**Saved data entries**

<<<<

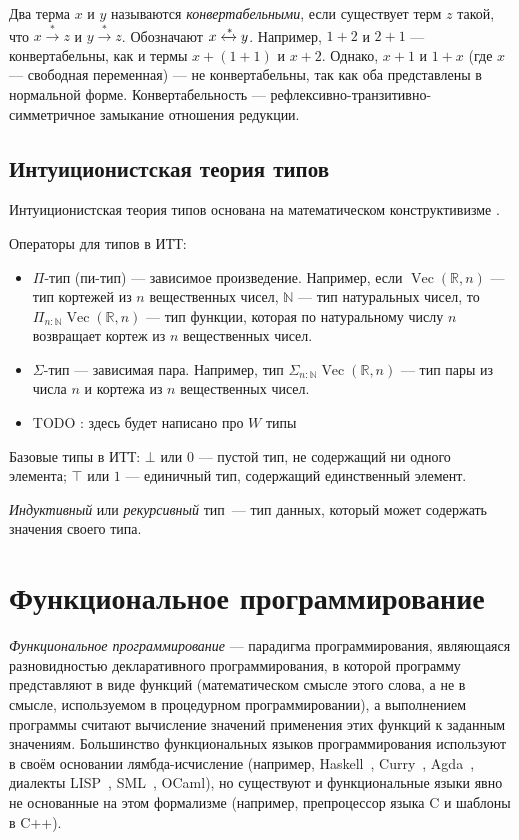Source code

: Два терма $x$ и $y$ называются \emph{конвертабельными},
если существует терм $z$ такой, что $x \xrightarrow{*} z$ и $y \xrightarrow{*} z$. Обозначают  $x \xleftrightarrow{*} y$.
Например, $1+2$ и $2+1$ — конвертабельны, как и термы
$x + (1 + 1)$ и $x + 2$. Однако, $x+1$ и $1+x$ (где $x$ — свободная переменная)
— не конвертабельны, так как оба представлены в нормальной форме.
Конвертабельность — рефлексивно-транзитивно-симметричное замыкание отношения
редукции.

\subsection{Интуиционистская теория типов}

Интуиционистская теория типов основана на математическом конструктивизме \cite{MLTT}.

Операторы для типов в ИТТ:
\begin{itemize}
    \item $\Pi$-тип (пи-тип) — зависимое произведение.
        Например, если $\operatorname{Vec}({\mathbb R}, n)$ — тип кортежей из $n$ вещественных чисел,
        $\mathbb N$ — тип натуральных чисел, то
        $\Pi_{n \mathbin{:} {\mathbb N}} \operatorname{Vec}({\mathbb R}, n)$ 
        — тип функции, которая по натуральному числу $n$ возвращает кортеж из
        $n$ вещественных чисел.
    \item $\Sigma$-тип — зависимая пара.
        Например, тип $\Sigma_{n \mathbin{:} {\mathbb N}} \operatorname{Vec}({\mathbb R}, n)$ — тип 
        пары из числа $n$ и кортежа из $n$ вещественных чисел.
    \item TODO : здесь будет написано про $W$ типы
\end{itemize}
Базовые типы в ИТТ:
$\bot$ или $0$ — пустой тип, не содержащий ни одного элемента;
$\top$ или $1$ — единичный тип, содержащий единственный элемент.

\emph{Индуктивный} или \emph{рекурсивный} тип~— тип данных, который может
содержать значения своего типа.

\section{Функциональное программирование}

\emph{Функциональное программирование} — парадигма программирования,
являющаяся разновидностью декларативного программирования,
в которой программу представляют в виде функций
(математическом смысле этого слова, а не в смысле, используемом в процедурном программировании),
а выполнением программы считают вычисление значений применения этих функций к заданным значениям.
Большинство функциональных языков программирования используют в своём основании лямбда-исчисление
(например, Haskell~\cite{HaskellLang}, Curry~\cite{CurryLang}, Agda~\cite{AgdaLang},
диалекты LISP~\cite{SchemeLang,ClojureLang,SICP}, SML~\cite{SMLLang}, OCaml\cite{OCamlLang}),
но существуют и функциональные языки явно не основанные на этом формализме
(например, препроцессор языка C и шаблоны в C++).

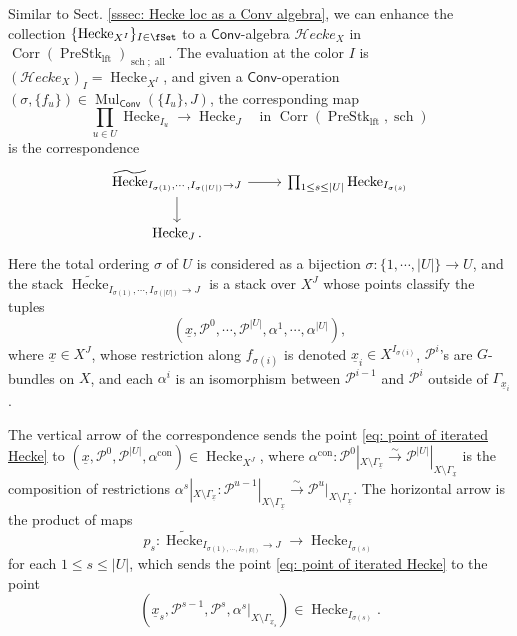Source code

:\documentclass[10pt]{amsart}
\newcommand{\sssec}{\subsubsection}
\theoremstyle{remark}
\newcommand{\te}{\text}
\newcommand{\ul}{\underline}
\newcommand{\wt}{\widetilde}
\newcommand{\cP}{\mathcal{P}}
\newcommand{\on}{\operatorname}
\newcommand{\PreStklft}{\on{PreStk}_{\on{lft}}}
\newcommand{\Hecke}{\on{Hecke}}
\newcommand{\Mul}{\on{Mul}}
\newcommand{\Conv}{\mathsf{Conv}}
\newcommand{\cHecke}{\mathcal{H}ecke}
\newcommand{\Corr}{\on{Corr}}
\begin{document}
\sssec{}\label{sssec: Hecke as a Conv algebra}
Similar to Sect. \ref{sssec: Hecke loc as a Conv algebra}, we can enhance the collection $\{\Hecke_{X^I}\}_{I\in\fSet}$ to a $\Conv$-algebra $\cHecke_X$ in $\Corr(\PreStklft)_{\on{sch};\on{all}}$. The evaluation at the color $I$ is $(\cHecke_X)_I = \Hecke_{X^I}$, and given a $\Conv$-operation $(\sigma,\{f_u\})\in \Mul_{\Conv}(\{I_u\}, J)$, the corresponding map
 \[\prod_{u\in U}\Hecke_{{I_u}}\rightarrow \Hecke_{J} \quad \te{in } \Corr(\PreStklft, \on{sch})\]
    is the correspondence
    \begin{equation}\label{eq: operation for cHecke stack}
        \begin{tikzcd}
	{\wt{\Hecke}_{I_{\sigma(1)},\cdots,I_{\sigma(|U|)}\rightarrow J}} & {\prod_{1\le s\le |U|}\Hecke_{I_{\sigma(s)}}} \\
	{\Hecke_J.}
	\arrow[from=1-1, to=1-2]
	\arrow[from=1-1, to=2-1]
\end{tikzcd}
    \end{equation}
Here the total ordering $\sigma$ of $U$ is considered as a bijection $\sigma:\{1,\cdots,|U|\}\rightarrow U$, and the stack $\wt{\Hecke}_{I_{\sigma(1)},\cdots,I_{\sigma(|U|)}\rightarrow J}$ is a stack over $X^J$ whose points classify the tuples 
\begin{equation}\label{eq: point of iterated Hecke}
(\ul{x},\cP^0,\cdots,\cP^{|U|},\alpha^1,\cdots,\alpha^{|U|}),
\end{equation}
where $\ul{x}\in X^J$, whose restriction along $f_{\sigma(i)}$ is denoted $\ul{x}_{i}\in X^{I_{\sigma(i)}}$, $\cP^i$'s are $G$-bundles on $X$, and each $\alpha^i$ is an isomorphism between $\cP^{i-1}$ and $\cP^{i}$ outside of $\Gamma_{\ul{x}_i}$. 
\medskip

The vertical arrow of the correspondence sends the point \eqref{eq: point of iterated Hecke} to $(\ul{x}, \cP^0,\cP^{|U|},\alpha^{\on{con}})\in \Hecke_{X^J}$, where $\alpha^{\on{con}}:\cP^0|_{X\setminus \Gamma_{\ul{x}}}\xrightarrow{\sim} \cP^{|U|}|_{X\setminus \Gamma_{\ul{x}}}$ is the composition of restrictions $\alpha^s|_{X\setminus \Gamma_{\ul{x}}}: \cP^{u-1}|_{X\setminus \Gamma_{\ul{x}}}\xrightarrow{\sim} \cP^{u}|_{X\setminus \Gamma_{\ul{x}}}$. The horizontal arrow is the product of maps 
\begin{equation*}
    p_s:\wt{\Hecke}_{I_{\sigma(1),\cdots,I_{\sigma(|U|)}}\rightarrow J}\rightarrow \Hecke_{I_{\sigma(s)}}
\end{equation*}
for each $1\le s\le |U|$, which sends the point \eqref{eq: point of iterated Hecke} to the point
\[(\ul{x}_s,\cP^{s-1}, \cP^{s},\alpha^s|_{X\setminus\Gamma_{\ul{x}_s}})\in \Hecke_{I_{\sigma(s)}}.\]
\end{document}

>>>>

**GOAL OF THE EXERCISE**
Each entry should be output word for word, with no pictures carried over.

**TASK RESULT**
Source code

: Два терма $x$ и $y$ называются \emph{конвертабельными},
если существует терм $z$ такой, что $x \xrightarrow{*} z$ и $y \xrightarrow{*} z$. Обозначают  $x \xleftrightarrow{*} y$.
Например, $1+2$ и $2+1$ — конвертабельны, как и термы
$x + (1 + 1)$ и $x + 2$. Однако, $x+1$ и $1+x$ (где $x$ — свободная переменная)
— не конвертабельны, так как оба представлены в нормальной форме.
Конвертабельность — рефлексивно-транзитивно-симметричное замыкание отношения
редукции.

\subsection{Интуиционистская теория типов}

Интуиционистская теория типов основана на математическом конструктивизме \cite{MLTT}.

Операторы для типов в ИТТ:
\begin{itemize}
    \item $\Pi$-тип (пи-тип) — зависимое произведение.
        Например, если $\operatorname{Vec}({\mathbb R}, n)$ — тип кортежей из $n$ вещественных чисел,
        $\mathbb N$ — тип натуральных чисел, то
        $\Pi_{n \mathbin{:} {\mathbb N}} \operatorname{Vec}({\mathbb R}, n)$ 
        — тип функции, которая по натуральному числу $n$ возвращает кортеж из
        $n$ вещественных чисел.
    \item $\Sigma$-тип — зависимая пара.
        Например, тип $\Sigma_{n \mathbin{:} {\mathbb N}} \operatorname{Vec}({\mathbb R}, n)$ — тип 
        пары из числа $n$ и кортежа из $n$ вещественных чисел.
    \item TODO : здесь будет написано про $W$ типы
\end{itemize}
Базовые типы в ИТТ:
$\bot$ или $0$ — пустой тип, не содержащий ни одного элемента;
$\top$ или $1$ — единичный тип, содержащий единственный элемент.

\emph{Индуктивный} или \emph{рекурсивный} тип~— тип данных, который может
содержать значения своего типа.

\section{Функциональное программирование}

\emph{Функциональное программирование} — парадигма программирования,
являющаяся разновидностью декларативного программирования,
в которой программу представляют в виде функций
(математическом смысле этого слова, а не в смысле, используемом в процедурном программировании),
а выполнением программы считают вычисление значений применения этих функций к заданным значениям.
Большинство функциональных языков программирования используют в своём основании лямбда-исчисление
(например, Haskell~\cite{HaskellLang}, Curry~\cite{CurryLang}, Agda~\cite{AgdaLang},
диалекты LISP~\cite{SchemeLang,ClojureLang,SICP}, SML~\cite{SMLLang}, OCaml\cite{OCamlLang}),
но существуют и функциональные языки явно не основанные на этом формализме
(например, препроцессор языка C и шаблоны в C++).

Source code

:\documentclass[10pt]{amsart}
\newcommand{\sssec}{\subsubsection}
\theoremstyle{remark}
\newcommand{\te}{\text}
\newcommand{\ul}{\underline}
\newcommand{\wt}{\widetilde}
\newcommand{\cP}{\mathcal{P}}
\newcommand{\on}{\operatorname}
\newcommand{\PreStklft}{\on{PreStk}_{\on{lft}}}
\newcommand{\Hecke}{\on{Hecke}}
\newcommand{\Mul}{\on{Mul}}
\newcommand{\Conv}{\mathsf{Conv}}
\newcommand{\cHecke}{\mathcal{H}ecke}
\newcommand{\Corr}{\on{Corr}}
\begin{document}
\sssec{}\label{sssec: Hecke as a Conv algebra}
Similar to Sect. \ref{sssec: Hecke loc as a Conv algebra}, we can enhance the collection $\{\Hecke_{X^I}\}_{I\in\fSet}$ to a $\Conv$-algebra $\cHecke_X$ in $\Corr(\PreStklft)_{\on{sch};\on{all}}$. The evaluation at the color $I$ is $(\cHecke_X)_I = \Hecke_{X^I}$, and given a $\Conv$-operation $(\sigma,\{f_u\})\in \Mul_{\Conv}(\{I_u\}, J)$, the corresponding map
 \[\prod_{u\in U}\Hecke_{{I_u}}\rightarrow \Hecke_{J} \quad \te{in } \Corr(\PreStklft, \on{sch})\]
    is the correspondence
    \begin{equation}\label{eq: operation for cHecke stack}
        \begin{tikzcd}
	{\wt{\Hecke}_{I_{\sigma(1)},\cdots,I_{\sigma(|U|)}\rightarrow J}} & {\prod_{1\le s\le |U|}\Hecke_{I_{\sigma(s)}}} \\
	{\Hecke_J.}
	\arrow[from=1-1, to=1-2]
	\arrow[from=1-1, to=2-1]
\end{tikzcd}
    \end{equation}
Here the total ordering $\sigma$ of $U$ is considered as a bijection $\sigma:\{1,\cdots,|U|\}\rightarrow U$, and the stack $\wt{\Hecke}_{I_{\sigma(1)},\cdots,I_{\sigma(|U|)}\rightarrow J}$ is a stack over $X^J$ whose points classify the tuples 
\begin{equation}\label{eq: point of iterated Hecke}
(\ul{x},\cP^0,\cdots,\cP^{|U|},\alpha^1,\cdots,\alpha^{|U|}),
\end{equation}
where $\ul{x}\in X^J$, whose restriction along $f_{\sigma(i)}$ is denoted $\ul{x}_{i}\in X^{I_{\sigma(i)}}$, $\cP^i$'s are $G$-bundles on $X$, and each $\alpha^i$ is an isomorphism between $\cP^{i-1}$ and $\cP^{i}$ outside of $\Gamma_{\ul{x}_i}$. 
\medskip

The vertical arrow of the correspondence sends the point \eqref{eq: point of iterated Hecke} to $(\ul{x}, \cP^0,\cP^{|U|},\alpha^{\on{con}})\in \Hecke_{X^J}$, where $\alpha^{\on{con}}:\cP^0|_{X\setminus \Gamma_{\ul{x}}}\xrightarrow{\sim} \cP^{|U|}|_{X\setminus \Gamma_{\ul{x}}}$ is the composition of restrictions $\alpha^s|_{X\setminus \Gamma_{\ul{x}}}: \cP^{u-1}|_{X\setminus \Gamma_{\ul{x}}}\xrightarrow{\sim} \cP^{u}|_{X\setminus \Gamma_{\ul{x}}}$. The horizontal arrow is the product of maps 
\begin{equation*}
    p_s:\wt{\Hecke}_{I_{\sigma(1),\cdots,I_{\sigma(|U|)}}\rightarrow J}\rightarrow \Hecke_{I_{\sigma(s)}}
\end{equation*}
for each $1\le s\le |U|$, which sends the point \eqref{eq: point of iterated Hecke} to the point
\[(\ul{x}_s,\cP^{s-1}, \cP^{s},\alpha^s|_{X\setminus\Gamma_{\ul{x}_s}})\in \Hecke_{I_{\sigma(s)}}.\]
\end{document}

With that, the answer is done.